• **WORK REQUIRED**: Could you please repeat all of the entries exactly as written?
== Segment start ==
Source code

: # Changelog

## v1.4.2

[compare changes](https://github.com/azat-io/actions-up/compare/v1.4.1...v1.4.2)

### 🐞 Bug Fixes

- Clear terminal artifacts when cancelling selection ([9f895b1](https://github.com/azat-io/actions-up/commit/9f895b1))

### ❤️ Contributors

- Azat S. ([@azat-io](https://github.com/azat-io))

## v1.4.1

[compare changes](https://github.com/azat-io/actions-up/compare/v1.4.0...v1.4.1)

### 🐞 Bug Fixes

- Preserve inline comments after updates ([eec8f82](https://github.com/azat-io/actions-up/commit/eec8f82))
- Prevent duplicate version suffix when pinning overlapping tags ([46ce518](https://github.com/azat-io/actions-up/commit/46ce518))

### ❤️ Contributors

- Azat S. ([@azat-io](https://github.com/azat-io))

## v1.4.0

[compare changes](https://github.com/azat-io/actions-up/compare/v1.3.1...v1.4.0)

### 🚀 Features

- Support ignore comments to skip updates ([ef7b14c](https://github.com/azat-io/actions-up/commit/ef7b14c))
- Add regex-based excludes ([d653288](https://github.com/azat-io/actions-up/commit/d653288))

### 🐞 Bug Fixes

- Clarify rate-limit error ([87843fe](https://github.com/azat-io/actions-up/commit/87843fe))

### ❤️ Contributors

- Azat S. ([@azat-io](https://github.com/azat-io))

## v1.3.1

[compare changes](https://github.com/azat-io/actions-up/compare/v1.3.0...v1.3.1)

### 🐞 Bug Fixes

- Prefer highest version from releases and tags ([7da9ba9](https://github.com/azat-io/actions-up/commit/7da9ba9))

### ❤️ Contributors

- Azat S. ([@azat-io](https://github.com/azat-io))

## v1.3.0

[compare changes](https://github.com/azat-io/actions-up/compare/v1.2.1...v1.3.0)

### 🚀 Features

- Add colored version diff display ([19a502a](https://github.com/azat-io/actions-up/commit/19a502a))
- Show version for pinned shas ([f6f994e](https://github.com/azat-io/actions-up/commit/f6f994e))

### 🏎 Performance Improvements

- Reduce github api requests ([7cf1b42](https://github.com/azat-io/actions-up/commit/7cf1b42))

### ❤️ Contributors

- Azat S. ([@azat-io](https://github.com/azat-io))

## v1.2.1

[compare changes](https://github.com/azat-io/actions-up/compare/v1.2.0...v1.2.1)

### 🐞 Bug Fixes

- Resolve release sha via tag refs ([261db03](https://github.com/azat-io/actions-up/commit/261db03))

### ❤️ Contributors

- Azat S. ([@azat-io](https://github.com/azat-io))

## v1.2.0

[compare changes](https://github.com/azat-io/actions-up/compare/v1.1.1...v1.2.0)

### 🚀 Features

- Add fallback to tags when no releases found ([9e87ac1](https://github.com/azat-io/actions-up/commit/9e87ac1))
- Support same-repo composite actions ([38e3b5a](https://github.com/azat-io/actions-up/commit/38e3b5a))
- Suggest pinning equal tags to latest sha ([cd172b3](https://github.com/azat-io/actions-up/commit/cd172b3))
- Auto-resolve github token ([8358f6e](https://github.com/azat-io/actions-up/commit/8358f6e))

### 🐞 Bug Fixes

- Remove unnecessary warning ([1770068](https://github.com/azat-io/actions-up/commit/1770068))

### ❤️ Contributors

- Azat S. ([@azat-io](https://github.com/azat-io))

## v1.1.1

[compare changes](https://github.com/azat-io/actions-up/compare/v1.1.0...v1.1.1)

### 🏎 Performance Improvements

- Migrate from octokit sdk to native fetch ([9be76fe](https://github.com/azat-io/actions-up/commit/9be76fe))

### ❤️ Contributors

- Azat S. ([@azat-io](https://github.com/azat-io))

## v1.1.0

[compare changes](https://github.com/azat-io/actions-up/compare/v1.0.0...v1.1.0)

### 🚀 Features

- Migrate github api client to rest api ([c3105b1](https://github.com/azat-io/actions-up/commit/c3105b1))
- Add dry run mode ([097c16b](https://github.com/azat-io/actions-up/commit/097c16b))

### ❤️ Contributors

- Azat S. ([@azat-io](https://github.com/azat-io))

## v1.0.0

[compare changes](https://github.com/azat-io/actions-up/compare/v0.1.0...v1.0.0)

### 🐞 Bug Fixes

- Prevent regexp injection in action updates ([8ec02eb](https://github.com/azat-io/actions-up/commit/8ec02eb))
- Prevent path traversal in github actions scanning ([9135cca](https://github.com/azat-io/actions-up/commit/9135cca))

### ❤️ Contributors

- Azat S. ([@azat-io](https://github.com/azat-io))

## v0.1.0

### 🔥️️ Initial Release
== Segment end ==
• **ANSWER TO THIS PROBLEM**:
Source code

: # Changelog

## v1.4.2

[compare changes](https://github.com/azat-io/actions-up/compare/v1.4.1...v1.4.2)

### 🐞 Bug Fixes

- Clear terminal artifacts when cancelling selection ([9f895b1](https://github.com/azat-io/actions-up/commit/9f895b1))

### ❤️ Contributors

- Azat S. ([@azat-io](https://github.com/azat-io))

## v1.4.1

[compare changes](https://github.com/azat-io/actions-up/compare/v1.4.0...v1.4.1)

### 🐞 Bug Fixes

- Preserve inline comments after updates ([eec8f82](https://github.com/azat-io/actions-up/commit/eec8f82))
- Prevent duplicate version suffix when pinning overlapping tags ([46ce518](https://github.com/azat-io/actions-up/commit/46ce518))

### ❤️ Contributors

- Azat S. ([@azat-io](https://github.com/azat-io))

## v1.4.0

[compare changes](https://github.com/azat-io/actions-up/compare/v1.3.1...v1.4.0)

### 🚀 Features

- Support ignore comments to skip updates ([ef7b14c](https://github.com/azat-io/actions-up/commit/ef7b14c))
- Add regex-based excludes ([d653288](https://github.com/azat-io/actions-up/commit/d653288))

### 🐞 Bug Fixes

- Clarify rate-limit error ([87843fe](https://github.com/azat-io/actions-up/commit/87843fe))

### ❤️ Contributors

- Azat S. ([@azat-io](https://github.com/azat-io))

## v1.3.1

[compare changes](https://github.com/azat-io/actions-up/compare/v1.3.0...v1.3.1)

### 🐞 Bug Fixes

- Prefer highest version from releases and tags ([7da9ba9](https://github.com/azat-io/actions-up/commit/7da9ba9))

### ❤️ Contributors

- Azat S. ([@azat-io](https://github.com/azat-io))

## v1.3.0

[compare changes](https://github.com/azat-io/actions-up/compare/v1.2.1...v1.3.0)

### 🚀 Features

- Add colored version diff display ([19a502a](https://github.com/azat-io/actions-up/commit/19a502a))
- Show version for pinned shas ([f6f994e](https://github.com/azat-io/actions-up/commit/f6f994e))

### 🏎 Performance Improvements

- Reduce github api requests ([7cf1b42](https://github.com/azat-io/actions-up/commit/7cf1b42))

### ❤️ Contributors

- Azat S. ([@azat-io](https://github.com/azat-io))

## v1.2.1

[compare changes](https://github.com/azat-io/actions-up/compare/v1.2.0...v1.2.1)

### 🐞 Bug Fixes

- Resolve release sha via tag refs ([261db03](https://github.com/azat-io/actions-up/commit/261db03))

### ❤️ Contributors

- Azat S. ([@azat-io](https://github.com/azat-io))

## v1.2.0

[compare changes](https://github.com/azat-io/actions-up/compare/v1.1.1...v1.2.0)

### 🚀 Features

- Add fallback to tags when no releases found ([9e87ac1](https://github.com/azat-io/actions-up/commit/9e87ac1))
- Support same-repo composite actions ([38e3b5a](https://github.com/azat-io/actions-up/commit/38e3b5a))
- Suggest pinning equal tags to latest sha ([cd172b3](https://github.com/azat-io/actions-up/commit/cd172b3))
- Auto-resolve github token ([8358f6e](https://github.com/azat-io/actions-up/commit/8358f6e))

### 🐞 Bug Fixes

- Remove unnecessary warning ([1770068](https://github.com/azat-io/actions-up/commit/1770068))

### ❤️ Contributors

- Azat S. ([@azat-io](https://github.com/azat-io))

## v1.1.1

[compare changes](https://github.com/azat-io/actions-up/compare/v1.1.0...v1.1.1)

### 🏎 Performance Improvements

- Migrate from octokit sdk to native fetch ([9be76fe](https://github.com/azat-io/actions-up/commit/9be76fe))

### ❤️ Contributors

- Azat S. ([@azat-io](https://github.com/azat-io))

## v1.1.0

[compare changes](https://github.com/azat-io/actions-up/compare/v1.0.0...v1.1.0)

### 🚀 Features

- Migrate github api client to rest api ([c3105b1](https://github.com/azat-io/actions-up/commit/c3105b1))
- Add dry run mode ([097c16b](https://github.com/azat-io/actions-up/commit/097c16b))

### ❤️ Contributors

- Azat S. ([@azat-io](https://github.com/azat-io))

## v1.0.0

[compare changes](https://github.com/azat-io/actions-up/compare/v0.1.0...v1.0.0)

### 🐞 Bug Fixes

- Prevent regexp injection in action updates ([8ec02eb](https://github.com/azat-io/actions-up/commit/8ec02eb))
- Prevent path traversal in github actions scanning ([9135cca](https://github.com/azat-io/actions-up/commit/9135cca))

### ❤️ Contributors

- Azat S. ([@azat-io](https://github.com/azat-io))

## v0.1.0

### 🔥️️ Initial Release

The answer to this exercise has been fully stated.